We decided to test this concept empirically, using longitudinal data from MovieLens. Specifically, we wanted to answer two questions:
Do recommended movies get narrower as users continue to rate movies?
Do users consume narrower movies — and if so, is this a consequence of taking recommendations?
What we found surprised us.
First, we did find that users of MovieLens received narrower recommendations as they continued to rate movies. And we also found that user consumption (measured by the movies they rated) narrowed over time.
But we found something neither we nor Pariser expected. Users who took recommendations from MovieLens actually narrowed their consumption less than users who didn’t! In other words, it seems that narrowing consumption is just the natural state of developing preferences, and that recommenders can help maintain exposure to more diverse content than users would otherwise consume.
To tackle this question, we had to take on a few interesting challenges. The approach we used may be valuable for others, thus we overview the three most important parts here, and encourage you read our paper (link) for more details.
Measuring the movie content similarity
The traditional method of computing movie diversity via user rating vectors does not tell us how movies are similar in content. Thus, to do so, we use the tag-genome dataset proposed by Vig et al.1. We use tag-genome because it provides an expressive way to describe the content of a movie. This expressive way is better than the traditional measure with user rating vectors. For more details, please consult our paper.
Accessing users’ lifecycles
Our objective in this study is to examine the temporal effect of recommender systems on users throughout their lifecycles. To do so, we have to divide the rating history of a user into discrete intervals called ‘rating blocks’. The rating block is defined as follow:
Given a history of what a user rated, we perform the following steps:
We remove the first 15 ratings because these ratings are given based on the movies suggested by MovieLens in order to gain knowledge about the preferences of new users.
We remove the first 3 months of his rating after the first 15 ratings to:
avoid a case that the user rated movies that he watched before joining MovieLens
give the user sufficient time to learn how to use MovieLens
give MovieLens sufficient time to learn about the user’s preference
For the rest of the rating history, we define a rating block as 10-consecutive ratings. If the very last few ratings can’t form a 10-movie rating block, we would remove these last few rating from the analysis.

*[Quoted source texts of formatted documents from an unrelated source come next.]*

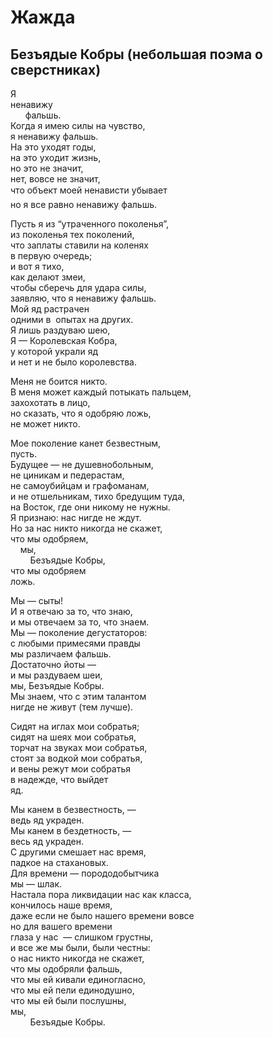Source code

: # Жажда    
    
## Безъядые Кобры (небольшая поэма о сверстниках)
    
Я   
ненавижу    
&nbsp;&nbsp;&nbsp;&nbsp;&nbsp;&nbsp;фальшь.  
Когда я&nbsp;имею силы на&nbsp;чувство,  
я ненавижу фальшь.  
На это уходят годы,  
на это уходит жизнь,  
но это не&nbsp;значит,  
нет, вовсе не&nbsp;значит,  
что объект моей ненависти убывает&#133;  
но я&nbsp;все равно ненавижу фальшь.  
  
Пусть я&nbsp;из &#8220;утраченного поколенья&#8221;,  
из поколенья тех поколений,  
что заплаты ставили на&nbsp;коленях  
в первую очередь;  
и вот я&nbsp;тихо,   
как делают змеи,  
чтобы сберечь для удара силы,  
заявляю, что я&nbsp;ненавижу фальшь.  
Мой яд&nbsp;растрачен  
одними в&nbsp; опытах на&nbsp;других.  
Я лишь раздуваю&nbsp;шею,  
Я&nbsp;&mdash;  Королевская Кобра,  
у которой украли яд  
и нет и&nbsp;не было королевства.  
  
Меня не&nbsp;боится никто.  
В меня может каждый потыкать пальцем,  
захохотать в&nbsp;лицо,  
но  сказать, что я&nbsp;одобряю ложь,  
не может никто.  
  
Мое поколение канет безвестным,  
пусть.  
Будущее&nbsp;&mdash; не&nbsp;душевнобольным,  
не циникам и&nbsp;педерастам,  
не самоубийцам и&nbsp;графоманам,  
и не&nbsp;отшельникам, тихо бредущим туда,  
на Восток, где они никому не&nbsp;нужны.  
Я признаю: нас нигде не&nbsp;ждут.  
Но за&nbsp;нас никто никогда не&nbsp;скажет,  
что  мы&nbsp;одобряем,  
&nbsp;&nbsp;&nbsp;&nbsp;мы,  
&nbsp;&nbsp;&nbsp;&nbsp;&nbsp;&nbsp;&nbsp;&nbsp;Безъядые Кобры,  
что мы&nbsp;одобряем   
ложь.  

Мы&nbsp;&mdash; сыты!  
И я&nbsp;отвечаю за&nbsp;то, что знаю,  
и мы&nbsp;отвечаем за&nbsp;то, что знаем.  
Мы&nbsp;&mdash; поколение дегустаторов:  
с любыми примесями правды  
мы различаем фальшь.  
Достаточно йоты&nbsp;&mdash;   
и мы&nbsp;раздуваем&nbsp;шеи,  
мы, Безъядые Кобры.  
Мы знаем, что с&nbsp;этим талантом  
нигде не&nbsp;живут (тем лучше).  
  
Сидят на&nbsp;иглах мои собратья;  
сидят на&nbsp;шеях мои собратья,  
торчат на&nbsp;звуках мои собратья,  
стоят за&nbsp;водкой мои собратья,  
и вены режут мои собратья  
в надежде, что выйдет   
яд.  
  
Мы канем в&nbsp;безвестность,&nbsp;&mdash;   
ведь яд&nbsp;украден.  
Мы канем в&nbsp;бездетность,&nbsp;&mdash;   
весь яд&nbsp;украден.  
С другими смешает нас время,  
падкое на&nbsp;стахановых.  
Для времени&nbsp;&mdash; порододобытчика  
мы&nbsp;&mdash; шлак.  
Настала пора ликвидации нас как класса,  
кончилось наше время,  
даже если не&nbsp;было нашего времени вовсе  
но для вашего времени  
глаза у&nbsp;нас &nbsp;&mdash; слишком грустны,  
и все&nbsp;же мы&nbsp;были, были честны:  
о нас никто никогда не&nbsp;скажет,  
что мы&nbsp;одобряли фальшь,  
что мы&nbsp;ей кивали единогласно,  
что мы&nbsp;ей пели единодушно,  
что мы&nbsp;ей были послушны,  
мы,   
&nbsp;&nbsp;&nbsp;&nbsp;&nbsp;&nbsp;&nbsp;&nbsp;Безъядые Кобры.  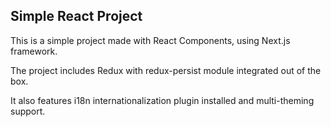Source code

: ## Simple React Project

This is a simple project made with React Components, using Next.js framework.

The project includes Redux with redux-persist module integrated out of the box. 

It also features i18n internationalization plugin installed and multi-theming support.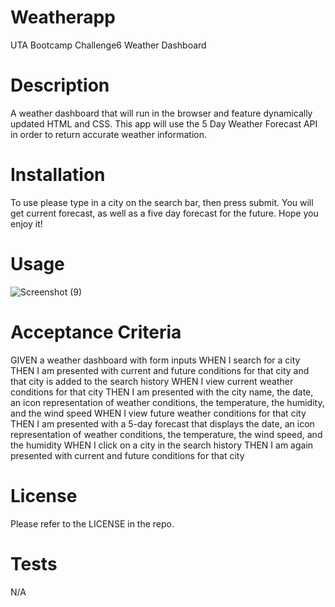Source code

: # Weatherapp

UTA Bootcamp Challenge6
Weather Dashboard
# Description
A weather dashboard that will run in the browser and feature dynamically updated HTML and CSS.
This app will use the 5 Day Weather Forecast API in order to return accurate weather information. 

# Installation
To use please type in a city on the search bar, then press submit. You will get current forecast, as well as a five day forecast for the future. 
Hope you enjoy it!


# Usage

![Screenshot (9)](https://user-images.githubusercontent.com/118211489/213343948-55c17b99-29a0-4063-bf20-e4bb5bf70529.png)



# Acceptance Criteria
GIVEN a weather dashboard with form inputs
WHEN I search for a city
THEN I am presented with current and future conditions for that city and that city is added to the search history
WHEN I view current weather conditions for that city
THEN I am presented with the city name, the date, an icon representation of weather conditions, the temperature, the humidity, and the wind speed
WHEN I view future weather conditions for that city
THEN I am presented with a 5-day forecast that displays the date, an icon representation of weather conditions, the temperature, the wind speed, and the humidity
WHEN I click on a city in the search history
THEN I am again presented with current and future conditions for that city



# License
Please refer to the LICENSE in the repo.

# Tests
N/A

Identifying recommendations takers
The purpose of our study is to investigate the long term effect of using recommender systems on content diversity. To this end, it is useful to draw comparisons between two groups of users – one that consumes recommendations consistently over the, and one does not. Thus for each user, we compute the percentages of rating blocks in which he followed recommendations from MovieLens. Then we plot these percentages from the highest to the lowest as in the below figure. From the figure, we can see two natural cut-off points: at 50% and 0%. Hence, we define:
Following Group: users who took recommendations in at least 50% of their rating blocks.

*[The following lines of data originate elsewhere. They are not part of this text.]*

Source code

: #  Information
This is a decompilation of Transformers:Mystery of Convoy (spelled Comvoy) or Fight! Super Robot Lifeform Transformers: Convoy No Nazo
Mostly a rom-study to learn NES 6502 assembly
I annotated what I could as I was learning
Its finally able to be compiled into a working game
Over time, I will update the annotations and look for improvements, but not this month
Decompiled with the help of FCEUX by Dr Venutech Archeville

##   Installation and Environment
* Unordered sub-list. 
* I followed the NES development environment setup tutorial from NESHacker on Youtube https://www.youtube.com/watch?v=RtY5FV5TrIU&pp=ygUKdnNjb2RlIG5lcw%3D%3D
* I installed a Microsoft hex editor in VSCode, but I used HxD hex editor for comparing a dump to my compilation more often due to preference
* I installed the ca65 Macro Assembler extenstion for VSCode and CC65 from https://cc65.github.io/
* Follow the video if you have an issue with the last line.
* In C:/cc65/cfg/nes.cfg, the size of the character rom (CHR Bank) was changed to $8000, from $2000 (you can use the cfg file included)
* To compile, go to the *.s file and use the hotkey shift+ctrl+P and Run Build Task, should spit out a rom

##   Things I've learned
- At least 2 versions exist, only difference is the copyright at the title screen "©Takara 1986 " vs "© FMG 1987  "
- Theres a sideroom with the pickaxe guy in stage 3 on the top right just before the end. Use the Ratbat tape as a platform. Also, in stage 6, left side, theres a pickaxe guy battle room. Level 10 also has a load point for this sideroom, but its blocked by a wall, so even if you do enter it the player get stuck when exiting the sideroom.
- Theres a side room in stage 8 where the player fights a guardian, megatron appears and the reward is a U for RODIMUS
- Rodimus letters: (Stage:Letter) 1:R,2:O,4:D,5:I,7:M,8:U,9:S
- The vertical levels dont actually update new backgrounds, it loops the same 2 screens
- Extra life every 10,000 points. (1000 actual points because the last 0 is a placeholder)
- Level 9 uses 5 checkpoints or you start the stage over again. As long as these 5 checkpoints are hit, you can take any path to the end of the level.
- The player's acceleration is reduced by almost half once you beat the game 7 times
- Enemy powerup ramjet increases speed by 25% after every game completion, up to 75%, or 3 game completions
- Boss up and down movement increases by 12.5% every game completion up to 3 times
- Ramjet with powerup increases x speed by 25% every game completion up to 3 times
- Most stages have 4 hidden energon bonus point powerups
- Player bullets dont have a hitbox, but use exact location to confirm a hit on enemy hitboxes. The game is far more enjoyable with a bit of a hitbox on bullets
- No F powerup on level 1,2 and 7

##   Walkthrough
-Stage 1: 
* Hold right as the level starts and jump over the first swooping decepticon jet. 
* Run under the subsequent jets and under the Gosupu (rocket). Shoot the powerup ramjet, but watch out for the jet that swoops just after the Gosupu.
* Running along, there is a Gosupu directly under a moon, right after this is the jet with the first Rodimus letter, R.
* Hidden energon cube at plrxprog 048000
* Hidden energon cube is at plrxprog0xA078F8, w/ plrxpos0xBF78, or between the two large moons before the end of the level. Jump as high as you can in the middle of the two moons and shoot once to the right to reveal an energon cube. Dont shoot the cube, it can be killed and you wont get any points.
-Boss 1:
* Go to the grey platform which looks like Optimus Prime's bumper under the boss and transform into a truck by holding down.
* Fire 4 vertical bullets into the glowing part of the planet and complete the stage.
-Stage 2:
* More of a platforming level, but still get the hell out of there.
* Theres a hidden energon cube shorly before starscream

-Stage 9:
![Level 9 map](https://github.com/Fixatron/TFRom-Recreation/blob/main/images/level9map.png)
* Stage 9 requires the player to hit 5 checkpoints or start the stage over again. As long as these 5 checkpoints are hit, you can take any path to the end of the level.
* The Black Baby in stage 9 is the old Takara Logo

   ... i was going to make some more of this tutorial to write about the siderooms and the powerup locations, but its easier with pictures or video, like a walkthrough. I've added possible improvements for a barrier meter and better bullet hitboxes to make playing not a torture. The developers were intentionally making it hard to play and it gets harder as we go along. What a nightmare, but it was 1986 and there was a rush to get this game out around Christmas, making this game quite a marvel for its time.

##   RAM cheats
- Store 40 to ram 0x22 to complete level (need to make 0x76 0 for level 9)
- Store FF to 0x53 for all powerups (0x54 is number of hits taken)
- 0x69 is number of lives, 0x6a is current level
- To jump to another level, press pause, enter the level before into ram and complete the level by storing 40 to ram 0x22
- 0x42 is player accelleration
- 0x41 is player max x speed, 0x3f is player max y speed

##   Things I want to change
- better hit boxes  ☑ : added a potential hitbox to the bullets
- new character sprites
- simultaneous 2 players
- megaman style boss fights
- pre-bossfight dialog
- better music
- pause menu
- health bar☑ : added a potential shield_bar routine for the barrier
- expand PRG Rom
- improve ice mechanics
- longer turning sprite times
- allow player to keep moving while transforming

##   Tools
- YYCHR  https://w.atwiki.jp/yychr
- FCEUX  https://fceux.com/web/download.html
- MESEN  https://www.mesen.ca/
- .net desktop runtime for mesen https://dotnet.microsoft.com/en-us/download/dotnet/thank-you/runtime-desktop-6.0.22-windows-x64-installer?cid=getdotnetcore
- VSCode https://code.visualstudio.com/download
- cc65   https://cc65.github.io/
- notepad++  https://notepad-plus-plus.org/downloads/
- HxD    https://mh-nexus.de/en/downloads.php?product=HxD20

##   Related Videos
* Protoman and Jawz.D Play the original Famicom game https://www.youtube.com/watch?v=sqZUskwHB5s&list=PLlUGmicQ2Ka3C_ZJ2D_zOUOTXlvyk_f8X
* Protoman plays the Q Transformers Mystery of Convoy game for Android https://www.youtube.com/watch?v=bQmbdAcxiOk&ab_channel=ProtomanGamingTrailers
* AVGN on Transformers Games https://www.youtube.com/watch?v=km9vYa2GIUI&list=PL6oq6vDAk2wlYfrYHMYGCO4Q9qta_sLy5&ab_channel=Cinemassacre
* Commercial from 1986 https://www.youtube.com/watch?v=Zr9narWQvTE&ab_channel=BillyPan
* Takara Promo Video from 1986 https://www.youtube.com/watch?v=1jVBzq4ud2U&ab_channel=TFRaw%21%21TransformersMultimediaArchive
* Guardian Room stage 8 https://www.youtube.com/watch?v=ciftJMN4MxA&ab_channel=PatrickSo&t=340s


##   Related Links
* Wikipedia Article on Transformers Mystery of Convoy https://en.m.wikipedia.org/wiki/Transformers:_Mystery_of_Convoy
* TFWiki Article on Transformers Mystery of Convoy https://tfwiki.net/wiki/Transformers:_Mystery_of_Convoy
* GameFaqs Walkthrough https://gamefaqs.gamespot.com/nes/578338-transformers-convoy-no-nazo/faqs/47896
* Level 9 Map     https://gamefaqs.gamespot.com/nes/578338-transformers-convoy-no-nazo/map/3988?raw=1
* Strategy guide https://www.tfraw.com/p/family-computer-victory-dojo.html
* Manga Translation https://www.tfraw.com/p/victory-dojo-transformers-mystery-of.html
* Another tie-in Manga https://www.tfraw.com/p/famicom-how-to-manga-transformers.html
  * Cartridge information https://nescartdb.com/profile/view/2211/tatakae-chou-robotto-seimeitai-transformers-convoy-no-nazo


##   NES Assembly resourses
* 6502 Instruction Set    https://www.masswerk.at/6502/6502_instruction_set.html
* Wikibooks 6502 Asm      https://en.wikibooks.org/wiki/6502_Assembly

Ignoring Group: users who did not take recommendations at all.
After identifying the two groups of our interests, we examine the effect of recommender systems on content diversity within a group. We measure the shift in means of the content diversity distributions at the beginning and at the end of rating histories of all users in the group. We do the same for measuring the effect on user experience. We call this within-group comparison.
To examine how the effect on content diversity or user experience is different between two groups, we measure the shift in means of the distributions of the two groups at the beginning rating histories of all users in the group. We do the same for the two distributions of the group at end of user rating histories. We call this between-group comparison.

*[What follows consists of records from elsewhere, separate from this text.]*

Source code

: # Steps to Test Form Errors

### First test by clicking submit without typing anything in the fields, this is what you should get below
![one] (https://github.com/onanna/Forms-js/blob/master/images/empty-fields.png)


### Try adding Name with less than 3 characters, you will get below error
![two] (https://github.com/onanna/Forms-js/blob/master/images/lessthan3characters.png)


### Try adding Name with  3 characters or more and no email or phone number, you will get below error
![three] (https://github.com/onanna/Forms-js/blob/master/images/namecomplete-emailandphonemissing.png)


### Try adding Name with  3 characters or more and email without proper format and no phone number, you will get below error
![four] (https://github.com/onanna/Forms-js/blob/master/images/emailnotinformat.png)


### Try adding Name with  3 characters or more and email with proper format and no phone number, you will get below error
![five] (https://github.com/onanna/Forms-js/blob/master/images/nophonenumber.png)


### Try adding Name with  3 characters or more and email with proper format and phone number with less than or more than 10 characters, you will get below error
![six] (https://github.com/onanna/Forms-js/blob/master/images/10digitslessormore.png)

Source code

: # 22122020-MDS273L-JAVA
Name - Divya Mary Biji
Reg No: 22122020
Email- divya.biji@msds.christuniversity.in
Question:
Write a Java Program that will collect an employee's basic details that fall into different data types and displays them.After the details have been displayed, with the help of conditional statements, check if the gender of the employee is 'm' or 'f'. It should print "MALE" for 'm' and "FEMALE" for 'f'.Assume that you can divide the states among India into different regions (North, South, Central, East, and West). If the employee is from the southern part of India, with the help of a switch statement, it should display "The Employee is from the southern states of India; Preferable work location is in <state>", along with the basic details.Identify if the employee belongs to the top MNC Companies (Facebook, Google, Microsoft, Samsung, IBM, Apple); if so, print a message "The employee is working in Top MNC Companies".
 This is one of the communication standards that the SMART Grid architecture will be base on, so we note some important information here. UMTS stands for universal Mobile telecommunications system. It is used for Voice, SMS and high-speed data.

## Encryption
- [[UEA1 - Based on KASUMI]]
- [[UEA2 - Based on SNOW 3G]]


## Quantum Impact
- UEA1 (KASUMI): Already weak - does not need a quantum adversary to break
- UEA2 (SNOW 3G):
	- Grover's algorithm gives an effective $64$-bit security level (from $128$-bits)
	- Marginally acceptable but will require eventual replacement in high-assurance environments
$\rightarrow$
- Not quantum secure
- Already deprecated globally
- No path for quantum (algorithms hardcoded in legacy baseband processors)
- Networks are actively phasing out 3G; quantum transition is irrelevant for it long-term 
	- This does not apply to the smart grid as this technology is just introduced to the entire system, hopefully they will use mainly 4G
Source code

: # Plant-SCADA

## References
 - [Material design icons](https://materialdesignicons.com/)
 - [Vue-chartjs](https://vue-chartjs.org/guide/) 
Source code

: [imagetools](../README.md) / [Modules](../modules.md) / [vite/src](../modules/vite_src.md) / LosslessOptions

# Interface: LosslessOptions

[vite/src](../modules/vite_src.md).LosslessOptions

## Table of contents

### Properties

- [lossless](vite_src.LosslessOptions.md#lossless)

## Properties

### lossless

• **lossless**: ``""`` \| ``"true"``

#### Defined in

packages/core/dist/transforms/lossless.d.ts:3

The below figure visualizes our comparison method.
We have listed a few challenges in our study the long term effect of recommender systems on users. There are several other challenges and key points such as how we know what movies come from recommendations, or how to we measure the experience and the consumed movie content similarity of the two groups. For curious readers, please read our paper for more details. See you all in WWW 2014.
1 J. Vig, S. Sen, and J. Riedl. Navigating the tag genome. In Proceedings of the 16th international conference on Intelligent user interfaces, pages 93–102. ACM, 2011.